(Saved data entries)
----------

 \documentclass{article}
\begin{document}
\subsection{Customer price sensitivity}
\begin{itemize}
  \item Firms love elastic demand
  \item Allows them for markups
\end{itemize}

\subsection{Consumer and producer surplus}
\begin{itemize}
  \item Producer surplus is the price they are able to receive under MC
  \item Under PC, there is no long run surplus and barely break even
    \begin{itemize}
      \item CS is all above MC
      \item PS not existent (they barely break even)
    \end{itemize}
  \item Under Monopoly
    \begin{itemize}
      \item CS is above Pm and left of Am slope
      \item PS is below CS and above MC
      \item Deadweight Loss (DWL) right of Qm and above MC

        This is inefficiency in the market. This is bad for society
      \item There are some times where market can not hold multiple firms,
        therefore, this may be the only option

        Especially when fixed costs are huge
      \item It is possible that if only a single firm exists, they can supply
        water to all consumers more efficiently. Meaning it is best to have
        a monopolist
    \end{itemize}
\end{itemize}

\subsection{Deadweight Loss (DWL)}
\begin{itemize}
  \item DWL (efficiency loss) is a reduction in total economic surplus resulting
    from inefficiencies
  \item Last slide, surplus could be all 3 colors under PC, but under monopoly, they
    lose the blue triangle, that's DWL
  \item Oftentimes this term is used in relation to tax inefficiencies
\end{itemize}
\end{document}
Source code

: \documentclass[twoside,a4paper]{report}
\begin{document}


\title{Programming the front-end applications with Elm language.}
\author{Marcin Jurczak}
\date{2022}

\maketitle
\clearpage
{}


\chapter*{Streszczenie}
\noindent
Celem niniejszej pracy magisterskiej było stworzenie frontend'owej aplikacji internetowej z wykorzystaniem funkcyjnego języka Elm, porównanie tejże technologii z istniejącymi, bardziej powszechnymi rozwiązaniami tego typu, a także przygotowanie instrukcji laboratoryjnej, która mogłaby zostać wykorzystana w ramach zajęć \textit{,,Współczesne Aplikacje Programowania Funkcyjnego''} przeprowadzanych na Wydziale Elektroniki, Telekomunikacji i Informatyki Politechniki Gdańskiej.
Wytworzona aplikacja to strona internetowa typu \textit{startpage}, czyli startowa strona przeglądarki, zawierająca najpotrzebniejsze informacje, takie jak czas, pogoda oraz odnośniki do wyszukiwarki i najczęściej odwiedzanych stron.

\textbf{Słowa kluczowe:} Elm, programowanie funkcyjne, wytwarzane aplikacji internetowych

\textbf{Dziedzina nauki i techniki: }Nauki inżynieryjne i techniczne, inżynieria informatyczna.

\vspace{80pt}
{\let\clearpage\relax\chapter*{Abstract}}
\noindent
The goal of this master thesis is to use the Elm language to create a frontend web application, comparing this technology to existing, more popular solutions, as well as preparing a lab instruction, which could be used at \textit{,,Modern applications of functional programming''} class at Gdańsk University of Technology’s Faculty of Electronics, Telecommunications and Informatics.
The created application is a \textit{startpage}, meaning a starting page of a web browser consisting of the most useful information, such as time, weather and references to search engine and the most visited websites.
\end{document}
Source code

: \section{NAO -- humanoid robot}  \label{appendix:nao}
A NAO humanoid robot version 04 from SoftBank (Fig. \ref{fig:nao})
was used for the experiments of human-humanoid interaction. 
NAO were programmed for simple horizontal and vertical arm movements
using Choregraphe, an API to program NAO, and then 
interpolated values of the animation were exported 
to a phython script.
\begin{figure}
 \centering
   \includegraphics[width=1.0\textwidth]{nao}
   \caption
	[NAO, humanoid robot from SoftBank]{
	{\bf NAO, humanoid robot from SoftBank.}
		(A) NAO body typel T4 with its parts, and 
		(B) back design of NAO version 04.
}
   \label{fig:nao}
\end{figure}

----------

### WORK REQUIRED
Work out how many lines of the entries hold the word "from", and write only that figure.

### REPLY
4